Illegal memory access CUDA

Closed this issue 2 months ago · 5 comments

Hello I have one weird issue I cannot solve. I have my dataloader and dataset. When I train for lets say 2 images everything is fine, but when I train for >5 images, I always get this error:

RuntimeError: CUDA error: an illegal memory access was encountered
CUDA kernel errors might be asynchronously reported at some other API call,so the stacktrace below might be incorrect.
For debugging consider passing CUDA_LAUNCH_BLOCKING=1.

If I write in terminal export CUDA_LAUNCH_BLOCKING=1 then I get error:
RuntimeError: CUDA error: an illegal memory access was encountered
and it reports there is some error in radii>1 in renderer file.
If I remove this radii>1 and just put some nonsense value like 1 then it reports same error on some other place. That's why I cannot figure it out what the error is.

Is it possible that reason is some cuda synchronization or out of memory (which would be weird if it is)?

Thanks

Answer 1 · 2024-08-30T12:08:48.000Z

Hi, when illegal cuda memory is accessed, the debugger output is often unreliable. Do you have same problem in the provided dataset? I may find the reason if I can reproduce your problem.

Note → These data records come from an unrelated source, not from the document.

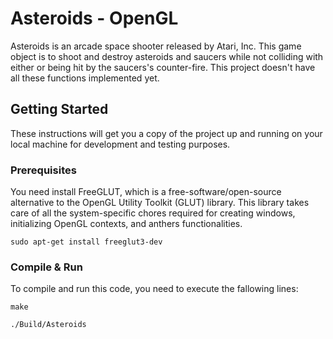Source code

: # Asteroids - OpenGL

Asteroids is an arcade space shooter released by Atari, Inc. This game object is to shoot and destroy asteroids and saucers while not colliding with either or being hit by the saucers's counter-fire. This project doesn't have all these functions implemented yet.



## Getting Started

These instructions will get you a copy of the project up and running on your local machine for development and testing purposes.



### Prerequisites

You need install FreeGLUT, which is a free-software/open-source alternative to the OpenGL Utility Toolkit (GLUT) library. This library takes care of all the system-specific chores required for creating windows, initializing OpenGL contexts, and anthers functionalities.

```
sudo apt-get install freeglut3-dev
```



### Compile & Run

To compile and run this code, you need to  execute the fallowing lines:

```
make
```

```
./Build/Asteroids
```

Answer 2 · 2024-08-30T19:21:13.000Z

It seems issue was with that, some tensor was of type float64 . When I changed to float32 no error appeared. Do you maybe know why?

Answer 3 · 2024-09-02T03:26:13.000Z

Oh yes, the data type compiled in cuda is float32, it will not changing with your input type. Inconsistency of datatype would cause illegal memory access. If neccessary to use float64, you may change the data type in cuda, but it might be quite tricky. So float32 is recommended.

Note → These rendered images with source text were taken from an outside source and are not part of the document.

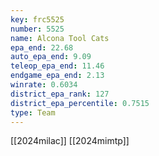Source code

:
 ```yaml
---
key: frc5525
number: 5525
name: Alcona Tool Cats
epa_end: 22.68
auto_epa_end: 9.09
teleop_epa_end: 11.46
endgame_epa_end: 2.13
winrate: 0.6034
district_epa_rank: 127
district_epa_percentile: 0.7515
type: Team
---
```

[[2024milac]]
[[2024mimtp]]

Answer 4 · 2024-09-13T13:16:54.000Z

Another possible reason for this CUDA Illegal memory access error is the NaN contained in the rotation quaternions of the Gaussians. When one initializes the rotation with the normal2rotation function, there might be a chance of the NaN value. One can then use torch.nan_to_num to tackle such situations.

Answer 5 · 2024-09-17T14:16:06.000Z

Thanks @YuePanEdward , it solved another issue besides dtype that I had.